The OP points out how some of the older Sesame Street monsters have an edgy
quality to balance their cuddliness. That was distinctive of Henson. His
regional TV commercials from the 1950s already showed something similar:
[https://news.ycombinator.com/item?id=3929121](https://news.ycombinator.com/item?id=3929121).

------
DigitalSea
I completely agree. I can not stand Elmo as a character. He lacks depth and is
really annoying. However, observing my 1.5 year old niece when Elmo comes on,
you can see why he is the popular Muppet. Kids love his annoying voice and
silliness which is why Elmo will continue to be at the forefront of Sesame
Street.

I saw the episode where they talked about Mr. Hooper's death. It was the
saddest thing I had seen in a very long time.
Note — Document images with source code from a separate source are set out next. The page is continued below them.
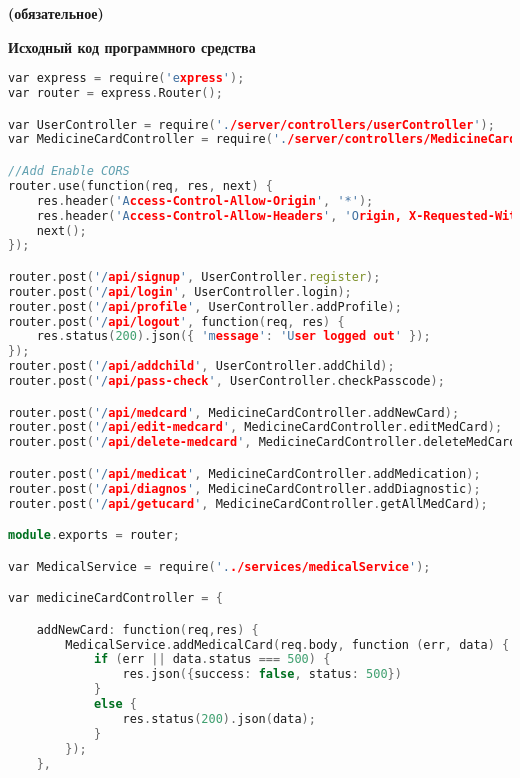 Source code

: \begin{center}
\vspace{-1em}
\textbf{ (обязательное)}

\textbf{Исходный код программного средства}
\end{center}


\begin{lstlisting}[language=C++, style=cplusplusstyle]
var express = require('express');
var router = express.Router();

var UserController = require('./server/controllers/userController');
var MedicineCardController = require('./server/controllers/MedicineCardController');

//Add Enable CORS
router.use(function(req, res, next) {
    res.header('Access-Control-Allow-Origin', '*');
    res.header('Access-Control-Allow-Headers', 'Origin, X-Requested-With, Content-Type, Accept');
    next();
});

router.post('/api/signup', UserController.register);
router.post('/api/login', UserController.login);
router.post('/api/profile', UserController.addProfile);
router.post('/api/logout', function(req, res) {
    res.status(200).json({ 'message': 'User logged out' });
});
router.post('/api/addchild', UserController.addChild);
router.post('/api/pass-check', UserController.checkPasscode);

router.post('/api/medcard', MedicineCardController.addNewCard);
router.post('/api/edit-medcard', MedicineCardController.editMedCard);
router.post('/api/delete-medcard', MedicineCardController.deleteMedCard);

router.post('/api/medicat', MedicineCardController.addMedication);
router.post('/api/diagnos', MedicineCardController.addDiagnostic);
router.post('/api/getucard', MedicineCardController.getAllMedCard);

module.exports = router;

var MedicalService = require('../services/medicalService');

var medicineCardController = {

    addNewCard: function(req,res) {
        MedicalService.addMedicalCard(req.body, function (err, data) {
            if (err || data.status === 500) {
                res.json({success: false, status: 500})
            }
            else {
                res.status(200).json(data);
            }
        });
    },


\end{lstlisting}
Very emotional and probably the
most honest episode ever made.

------
qq66
The tone is of course hyperbolic as it must be these days, but I do agree that
Sesame Street used to have a very interesting adult/child dynamic, which may
be gone (haven't watched the show in years). I always loved the interactions
between Grover and Mr. Johnson... even as I see myself becoming more like Mr.
Johnson every day:

[https://www.youtube.com/watch?v=DQPLY9uxiss](https://www.youtube.com/watch?v=DQPLY9uxiss)

------
silveira
I recently watched "I Am Big Bird: The Caroll Spinney Story" documentary and I
had this impression that the show shifted towards a younger audience with
Elmo. I wonder that this was probably related to a bigger audience on this age
range.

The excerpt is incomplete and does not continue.